Como o e-commerce se tornou caminho de vendas para as empresas

Ivan Cavilha (*)

A pandemia de Covid-19 provocou inúmeras mudanças em nossa sociedade, que podem ser acompanhadas dia após dia.

No início, quando todos tiveram que se adaptar ao isolamento social, passaram a utilizar ainda mais a internet para realizar suas compras. O relatório da Mastercard SpendingPulse, um indicador de vendas no varejo, mostra que o e-commerce brasileiro apresentou um crescimento de 75% em 2020 se comparado ao ano anterior, o que se deu, sobretudo, após o início da quarentena.

Além de compras de objetos, as pessoas começaram a ter mais confiança para investir em alimentos, roupas, calçados e, inclusive, óculos pelas vendas do e-commerce. Segundo a pesquisa Webshoppers 43, realizada pela consultoria Ebit/Nielsen em parceria com o Bexs Banco, o e-commerce ganhou novos 13 milhões de consumidores no ano passado. Com isso, o total de clientes acostumados com compras online saltou 29% em relação a 2019.
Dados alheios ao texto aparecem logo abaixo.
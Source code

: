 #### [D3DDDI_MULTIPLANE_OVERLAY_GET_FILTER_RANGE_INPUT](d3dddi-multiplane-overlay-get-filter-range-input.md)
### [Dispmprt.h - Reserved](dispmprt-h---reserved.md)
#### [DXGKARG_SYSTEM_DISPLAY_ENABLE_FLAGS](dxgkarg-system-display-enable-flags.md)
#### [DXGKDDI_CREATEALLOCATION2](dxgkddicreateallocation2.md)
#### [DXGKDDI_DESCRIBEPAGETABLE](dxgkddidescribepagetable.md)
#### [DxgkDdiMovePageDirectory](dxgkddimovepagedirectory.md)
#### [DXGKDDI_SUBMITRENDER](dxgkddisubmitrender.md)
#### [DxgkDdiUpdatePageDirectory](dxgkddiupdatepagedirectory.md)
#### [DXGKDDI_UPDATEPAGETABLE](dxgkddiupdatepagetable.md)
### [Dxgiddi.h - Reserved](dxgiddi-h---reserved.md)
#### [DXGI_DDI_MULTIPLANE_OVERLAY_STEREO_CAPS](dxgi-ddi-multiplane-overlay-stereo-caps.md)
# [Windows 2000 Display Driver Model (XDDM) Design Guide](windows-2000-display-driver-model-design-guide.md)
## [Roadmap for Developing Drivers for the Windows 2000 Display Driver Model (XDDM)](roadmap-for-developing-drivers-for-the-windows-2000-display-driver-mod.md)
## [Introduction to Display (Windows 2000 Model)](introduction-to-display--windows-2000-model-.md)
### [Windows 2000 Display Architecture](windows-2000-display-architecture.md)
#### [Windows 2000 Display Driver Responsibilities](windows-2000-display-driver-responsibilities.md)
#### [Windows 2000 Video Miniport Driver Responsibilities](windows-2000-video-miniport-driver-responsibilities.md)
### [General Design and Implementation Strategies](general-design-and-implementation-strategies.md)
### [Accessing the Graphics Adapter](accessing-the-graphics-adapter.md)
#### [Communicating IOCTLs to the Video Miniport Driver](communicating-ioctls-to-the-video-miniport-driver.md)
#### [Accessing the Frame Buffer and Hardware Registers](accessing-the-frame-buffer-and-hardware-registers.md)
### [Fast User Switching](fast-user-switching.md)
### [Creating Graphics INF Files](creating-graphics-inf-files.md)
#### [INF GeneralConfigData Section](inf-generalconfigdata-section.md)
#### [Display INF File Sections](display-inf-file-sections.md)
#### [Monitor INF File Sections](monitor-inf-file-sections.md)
Com esse crescimento exponencial, muitas marcas passaram a investir neste ramo, pois é inegável o quanto o e-commerce ajuda as empresas a alcançarem seus consumidores. Além da grande vantagem do contato direto com os clientes, as vendas online também facilitam o feedback. Desta forma, é possível entender quais são os pontos de melhoria e entregar soluções cada vez mais assertivas e eficazes.
Mas se engana quem acha que o e-commerce não enfrenta desafios!

Atualmente, o maior obstáculo das vendas virtuais é gerar experiências positivas e marcantes na jornada de compra dos consumidores. Para isso, o uso da inteligência artificial chega para melhorar a qualidade do atendimento. No setor óptico, por exemplo, a tecnologia permite a experimentação dos acessórios de forma virtual, permitindo a compra de óculos totalmente customizados para cada estrutura de nariz. Isso é fantástico!

Além disso, entregar um atendimento humanizado pode fazer toda a diferença para o seu negócio, mas é preciso compreender que não adianta apenas colocar um link de WhatsApp no site e levar para uma conversa com um robô. É importante que as empresas invistam em um time engajado para sanar as dúvidas e auxiliar os clientes de maneira clara, rápida e eficaz. As redes sociais também podem ser consideradas grandes aliadas do e-commerce.

O WhatsApp e o Instagram, que foram apontados como os aplicativos mais populares entre os brasileiros na segunda edição do Global Pre-Paid Index (GPI), são utilizados com frequência pelas marcas para o contato com seus clientes. Seja para realizar um pedido, enviar um feedback ou divulgar os produtos, as redes sociais são ferramentas indispensáveis para quem deseja atrair a atenção do público.

Mas muita atenção: se você deseja investir no e-commerce, é muito importante contar com a ajuda de profissionais que tenham experiência na construção e gestão de projetos direcionados ao online. Isso te ajudará a economizar tempo, energia e recursos, além de gerar resultados mais efetivos. Você precisará trabalhar para atrair a atenção dos consumidores, pois uma loja só sobrevive se tiver clientes.

Também é necessário pensar em ações estratégicas, como investir em influenciadores, proporcionar boa navegabilidade, experiência do consumidor, mídia paga, entre outras. Sem dúvida alguma, apostar em ações para garantir uma boa experiência de compra sempre será um excelente investimento.

(*) – Formado em Gestão de Marketing, com MBA em Administração de Negócios pela ESPM, foi responsável pelo desenvolvimento da startup Absurda e gestor comercial do canal óptico da Chilli Beans. É fundador e CEO da Yoface.